## Task description
Report the number of lines in the records below that contain the word "What", and nothing more.
(Records shown begins)
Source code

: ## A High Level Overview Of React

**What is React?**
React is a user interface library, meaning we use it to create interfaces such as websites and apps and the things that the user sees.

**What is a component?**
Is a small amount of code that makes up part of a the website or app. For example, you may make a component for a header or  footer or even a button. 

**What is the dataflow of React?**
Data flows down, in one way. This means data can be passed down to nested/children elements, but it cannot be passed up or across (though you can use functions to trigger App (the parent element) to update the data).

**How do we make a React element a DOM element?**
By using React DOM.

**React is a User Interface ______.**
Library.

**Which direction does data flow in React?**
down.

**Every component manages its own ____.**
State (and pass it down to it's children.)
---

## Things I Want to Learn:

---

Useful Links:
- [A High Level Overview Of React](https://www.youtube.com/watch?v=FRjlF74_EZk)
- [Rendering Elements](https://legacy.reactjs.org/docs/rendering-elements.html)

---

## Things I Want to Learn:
(Records shown ends)
## Answer
3